§ **Task material**
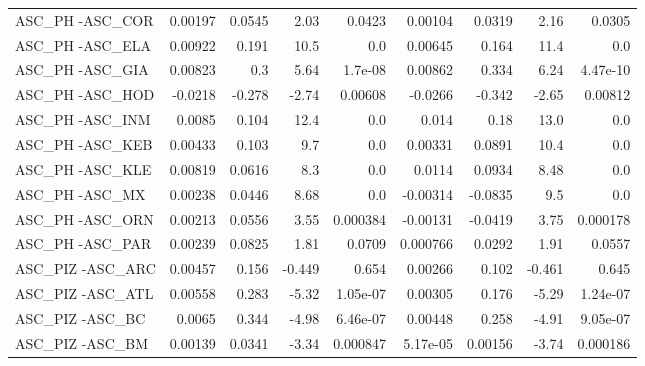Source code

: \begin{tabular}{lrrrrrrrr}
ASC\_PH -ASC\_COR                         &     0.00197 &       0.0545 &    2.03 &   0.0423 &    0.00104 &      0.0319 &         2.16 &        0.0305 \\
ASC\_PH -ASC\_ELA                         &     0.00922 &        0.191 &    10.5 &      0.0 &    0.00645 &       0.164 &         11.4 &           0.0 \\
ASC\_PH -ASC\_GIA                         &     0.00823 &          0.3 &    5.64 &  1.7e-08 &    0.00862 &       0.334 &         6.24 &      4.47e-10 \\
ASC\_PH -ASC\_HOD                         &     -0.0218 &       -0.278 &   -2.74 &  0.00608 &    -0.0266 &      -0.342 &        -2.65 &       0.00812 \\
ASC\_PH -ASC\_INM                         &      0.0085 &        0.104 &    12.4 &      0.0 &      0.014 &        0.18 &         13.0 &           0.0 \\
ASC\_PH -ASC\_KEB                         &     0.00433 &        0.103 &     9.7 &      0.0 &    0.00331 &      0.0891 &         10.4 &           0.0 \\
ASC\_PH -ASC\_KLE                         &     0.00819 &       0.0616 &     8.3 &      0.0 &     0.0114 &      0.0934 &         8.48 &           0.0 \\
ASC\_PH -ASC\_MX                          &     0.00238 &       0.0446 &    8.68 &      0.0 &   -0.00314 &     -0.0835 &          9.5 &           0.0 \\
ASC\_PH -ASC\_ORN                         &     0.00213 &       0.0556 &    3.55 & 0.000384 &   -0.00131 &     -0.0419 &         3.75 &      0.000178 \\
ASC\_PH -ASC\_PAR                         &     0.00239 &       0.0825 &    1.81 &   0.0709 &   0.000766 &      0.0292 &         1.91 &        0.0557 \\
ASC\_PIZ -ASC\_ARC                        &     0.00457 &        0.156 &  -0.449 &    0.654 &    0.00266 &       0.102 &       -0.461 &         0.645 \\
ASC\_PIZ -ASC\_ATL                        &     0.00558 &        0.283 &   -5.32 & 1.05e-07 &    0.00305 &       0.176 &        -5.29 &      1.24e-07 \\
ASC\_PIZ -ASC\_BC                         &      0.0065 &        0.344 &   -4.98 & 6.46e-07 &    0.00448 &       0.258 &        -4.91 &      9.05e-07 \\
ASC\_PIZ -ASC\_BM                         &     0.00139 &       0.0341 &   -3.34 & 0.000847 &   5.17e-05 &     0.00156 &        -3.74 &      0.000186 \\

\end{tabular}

§ **Task instructions**
Write out every entry again word for word, without any of the pictures.

§ **Answer**
Source code

: \begin{tabular}{lrrrrrrrr}
ASC\_PH -ASC\_COR                         &     0.00197 &       0.0545 &    2.03 &   0.0423 &    0.00104 &      0.0319 &         2.16 &        0.0305 \\
ASC\_PH -ASC\_ELA                         &     0.00922 &        0.191 &    10.5 &      0.0 &    0.00645 &       0.164 &         11.4 &           0.0 \\
ASC\_PH -ASC\_GIA                         &     0.00823 &          0.3 &    5.64 &  1.7e-08 &    0.00862 &       0.334 &         6.24 &      4.47e-10 \\
ASC\_PH -ASC\_HOD                         &     -0.0218 &       -0.278 &   -2.74 &  0.00608 &    -0.0266 &      -0.342 &        -2.65 &       0.00812 \\
ASC\_PH -ASC\_INM                         &      0.0085 &        0.104 &    12.4 &      0.0 &      0.014 &        0.18 &         13.0 &           0.0 \\
ASC\_PH -ASC\_KEB                         &     0.00433 &        0.103 &     9.7 &      0.0 &    0.00331 &      0.0891 &         10.4 &           0.0 \\
ASC\_PH -ASC\_KLE                         &     0.00819 &       0.0616 &     8.3 &      0.0 &     0.0114 &      0.0934 &         8.48 &           0.0 \\
ASC\_PH -ASC\_MX                          &     0.00238 &       0.0446 &    8.68 &      0.0 &   -0.00314 &     -0.0835 &          9.5 &           0.0 \\
ASC\_PH -ASC\_ORN                         &     0.00213 &       0.0556 &    3.55 & 0.000384 &   -0.00131 &     -0.0419 &         3.75 &      0.000178 \\
ASC\_PH -ASC\_PAR                         &     0.00239 &       0.0825 &    1.81 &   0.0709 &   0.000766 &      0.0292 &         1.91 &        0.0557 \\
ASC\_PIZ -ASC\_ARC                        &     0.00457 &        0.156 &  -0.449 &    0.654 &    0.00266 &       0.102 &       -0.461 &         0.645 \\
ASC\_PIZ -ASC\_ATL                        &     0.00558 &        0.283 &   -5.32 & 1.05e-07 &    0.00305 &       0.176 &        -5.29 &      1.24e-07 \\
ASC\_PIZ -ASC\_BC                         &      0.0065 &        0.344 &   -4.98 & 6.46e-07 &    0.00448 &       0.258 &        -4.91 &      9.05e-07 \\
ASC\_PIZ -ASC\_BM                         &     0.00139 &       0.0341 &   -3.34 & 0.000847 &   5.17e-05 &     0.00156 &        -3.74 &      0.000186 \\

\end{tabular}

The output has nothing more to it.